Since the return of left-wing Lula to Brazil’s helm, U.S. officials and analysts have raised concerns over the South American country’s policy shift in favor of Beijing and other authoritarian regimes.
During a Senate Foreign Relations Committee hearing last month, Sen. James Risch (R-Idaho) expressed alarm over Brazil’s overarching cooperation with what he called “maligned foreign influences,” including China.
Brian Nichols, assistant secretary of state for Western Hemisphere Affairs in the U.S. State Department, said in the same hearing that he’s “absolutely concerned” about China’s heavy investment.
Part of the Brazil–China arrangement includes using the Beijing-backed New Development Bank (NDB) as a yuan clearing facility. The goal is to boost the volume and strength of China’s yuan in the Americas.
While in Shanghai, Lula oversaw the inauguration of Dilma Rousseff—his former chief of staff and a 1960s Marxist guerilla fighter—as the new head of the NDB. Rousseff served as Brazil’s president after Lula starting in 2011 but was impeached by the National Congress in 2016 for budget mismanagement.
The NDB was created under Rousseff’s watch, so her appointment as head of the NDB on April 13 was the cherry on top of policy decisions that have left Western officials spinning in recent months.
Writing on the Wall
Some Brazilians say Lula’s deepening of ties with China and pushing BRICS into the spotlight has been a long time coming.“They [BRICS] basically want to annul the United States as a world power,” Brazil’s former minister of foreign affairs, Ernesto Araújo, told The Epoch Times.
Araújo said Lula was focused on strengthening ties with anti-American governments well before his return to office in January.
Araújo noted that while working as the minister of foreign affairs under former President Jair Bolsonaro, the BRICS agenda took a backseat. However, with Lula in charge, China and BRICS have been bumped to the top of Brazil’s political priority list.
“Now it’s clear that Lula wants to go full speed with BRICS,” Araújo said.
During Lula’s visit, China’s Ministry of Foreign Affairs released a statement on April 14 saying that Chinese leader Xi Jinping declared China and Brazil as the “two biggest developing countries and emerging markets in the Eastern and Western hemispheres.”
The brief noted that the two countries have “extensive common interests.”
For some security analysts, therein lies the danger to the United States.
“Brazil already has a long-standing relationship with China, but the current turn is particularly precarious,” Irina Tsukerman, regional security analyst and founder of Scarab Rising, told The Epoch Times.
Tsukerman noted that China pumping massive amounts of cash into Brazil’s economy has essentially purchased loyalty, making Beijing’s anti-Western influence difficult to counteract.
Weaker Sanctions
Among the potential U.S. security impacts is the threat a weaker dollar poses to the strength of its sanctions.The United States has led a heavy sanctions package against Russia amid its ongoing attack on Ukraine.
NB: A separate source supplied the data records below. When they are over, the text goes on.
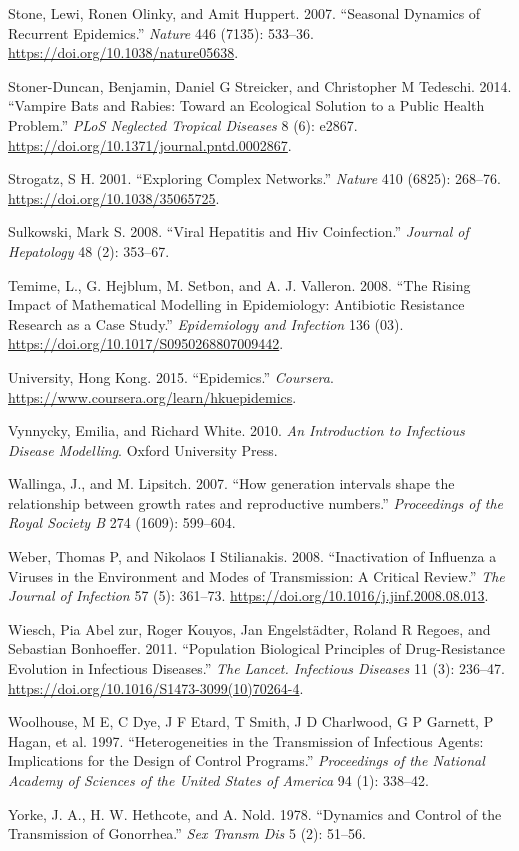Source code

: \documentclass[
]{book}
\begin{document}
\leavevmode\hypertarget{ref-stone07}{}%
Stone, Lewi, Ronen Olinky, and Amit Huppert. 2007. ``Seasonal Dynamics of Recurrent Epidemics.'' \emph{Nature} 446 (7135): 533--36. \url{https://doi.org/10.1038/nature05638}.

\leavevmode\hypertarget{ref-stoner-duncan14}{}%
Stoner-Duncan, Benjamin, Daniel G Streicker, and Christopher M Tedeschi. 2014. ``Vampire Bats and Rabies: Toward an Ecological Solution to a Public Health Problem.'' \emph{PLoS Neglected Tropical Diseases} 8 (6): e2867. \url{https://doi.org/10.1371/journal.pntd.0002867}.

\leavevmode\hypertarget{ref-strogatz01}{}%
Strogatz, S H. 2001. ``Exploring Complex Networks.'' \emph{Nature} 410 (6825): 268--76. \url{https://doi.org/10.1038/35065725}.

\leavevmode\hypertarget{ref-sulkowski08}{}%
Sulkowski, Mark S. 2008. ``Viral Hepatitis and Hiv Coinfection.'' \emph{Journal of Hepatology} 48 (2): 353--67.

\leavevmode\hypertarget{ref-temime08}{}%
Temime, L., G. Hejblum, M. Setbon, and A. J. Valleron. 2008. ``The Rising Impact of Mathematical Modelling in Epidemiology: Antibiotic Resistance Research as a Case Study.'' \emph{Epidemiology and Infection} 136 (03). \url{https://doi.org/10.1017/S0950268807009442}.

\leavevmode\hypertarget{ref-hkepidemics}{}%
University, Hong Kong. 2015. ``Epidemics.'' \emph{Coursera}. \url{https://www.coursera.org/learn/hkuepidemics}.

\leavevmode\hypertarget{ref-vynnycky10}{}%
Vynnycky, Emilia, and Richard White. 2010. \emph{An Introduction to Infectious Disease Modelling}. Oxford University Press.

\leavevmode\hypertarget{ref-wallinga07}{}%
Wallinga, J., and M. Lipsitch. 2007. ``How generation intervals shape the relationship between growth rates and reproductive numbers.'' \emph{Proceedings of the Royal Society B} 274 (1609): 599--604.

\leavevmode\hypertarget{ref-weber08}{}%
Weber, Thomas P, and Nikolaos I Stilianakis. 2008. ``Inactivation of Influenza a Viruses in the Environment and Modes of Transmission: A Critical Review.'' \emph{The Journal of Infection} 57 (5): 361--73. \url{https://doi.org/10.1016/j.jinf.2008.08.013}.

\leavevmode\hypertarget{ref-wiesch11}{}%
Wiesch, Pia Abel zur, Roger Kouyos, Jan Engelstädter, Roland R Regoes, and Sebastian Bonhoeffer. 2011. ``Population Biological Principles of Drug-Resistance Evolution in Infectious Diseases.'' \emph{The Lancet. Infectious Diseases} 11 (3): 236--47. \url{https://doi.org/10.1016/S1473-3099(10)70264-4}.

\leavevmode\hypertarget{ref-woolhouse97}{}%
Woolhouse, M E, C Dye, J F Etard, T Smith, J D Charlwood, G P Garnett, P Hagan, et al. 1997. ``Heterogeneities in the Transmission of Infectious Agents: Implications for the Design of Control Programs.'' \emph{Proceedings of the National Academy of Sciences of the United States of America} 94 (1): 338--42.

\leavevmode\hypertarget{ref-yorke78}{}%
Yorke, J. A., H. W. Hethcote, and A. Nold. 1978. ``Dynamics and Control of the Transmission of Gonorrhea.'' \emph{Sex Transm Dis} 5 (2): 51--56.
\end{document}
Concurrently, nations affected by the economic fallout of the Russia–Ukraine war have been searching for an alternative to dwindling greenback reserves. This is especially true in Latin American countries such as Brazil and Argentina.
The result has been a general readiness to abandon the dollar and build infrastructure for a new global reserve currency. This is chief among the list of goals for BRICS.
On a large enough scale, “de-dollarisation” will weaken the power of U.S. sanctions abroad, essentially diminishing one of the most powerful nonmilitary weapons at its disposal.
But as commodity inflation crippled countries in 2022, the debate for alternative currencies was reignited.
“While yuan as an exchange currency in the immediate future will not fully replace the U.S. dollar in Latin America, even adopting it ... creates a risk to weaken U.S. financial influence and facilitates sanctions circumvention. Not only for China and Russia but also for all their regional allies,” Tsukerman said.
Nichols said the administration of U.S. President Joe Biden aims to demonstrate that the United States is still the best country to align its opportunities and future with.
“We see around the hemisphere the promises the PRC [People’s Republic of China] makes about the quality of its investments, about the debt associated with its investments, are false,” he said.